Daraselia impara a giocare nella squadra della sua città finché, a 17 anni, viene arruolato dalla Dinamo Tbilisi: l’unico club del Caucaso in grado di competere con le formazioni russe e ucraine. Il ragazzo è un vero fenomeno, soprattutto quando parte in velocità con la palla tra i piedi: rapido ed esplosivo al punto da non far mai capire a nessuno se sia un destrorso oppure un mancino. E l’Europa intera se ne accorge a Dusseldorf, nel 1981, a tre minuti dal termine della finale di coppa delle Coppe tra la Dinamo e i tedeschi orientali del Carl Zeiss Jena con il risultato fermo sull’1-1.

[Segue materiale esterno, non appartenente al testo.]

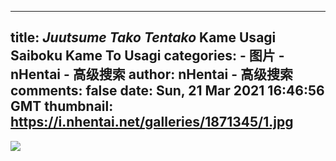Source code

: 
---
title: _Juutsume Tako Tentako_ Kame Usagi Saiboku Kame To Usagi
categories: 
    - 图片
    - nHentai - 高级搜索
author: nHentai - 高级搜索
comments: false
date: Sun, 21 Mar 2021 16:46:56 GMT
thumbnail: https://i.nhentai.net/galleries/1871345/1.jpg
---

<div>   
<img src="https://i.nhentai.net/galleries/1871345/1.jpg" referrerpolicy="no-referrer">  
</div>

David Kipiani, il numero 10, il professore, è sulla metà campo fronteggiato da Topfer. Si gira, porta a spasso l’avversario, alza la testa e serve d’esterno proprio Daraselia. Il numero 6 in maglia blu scatta sul fronte sinistro e copre la palla inseguito da Lindemann. Dopodiché sfodera un cambio di marcia da campione: punta il vertice dell’area, accelera, sterza verso il centro, tocca due volte di destro ed evita l’intervento disperato del numero 8 in maglia bianca ormai a gambe all’aria. Lo spazio intanto si stringe, la difesa si contrae a semicerchio come una medusa pronta a lasciare il piccolo pesciolino blu in pasto allo stopper Lothar Kurbjuweit che, in veste di murena, schizza in avanti per azzannare sia il pallone che le caviglie del nemico. Ma la stella d’Abkhazia gira ancora la pinna come un timone: inchioda, fa perno sul destro, accarezza la perla bianca verso fuori e manda a vuoto le squame di Kurbjuweit che spariscono dal teleschermo slittando sul fianco. Prima che gli ultimi pescecani possano addentarlo, Daraselia infila di sinistro lo spazio impossibile tra il palo e il portiere Grapenthin. È il gol del 2-1 che vale lo stesso trofeo europeo conquistato a suo tempo dalla Dinamo Kiev di Oleg Blochin.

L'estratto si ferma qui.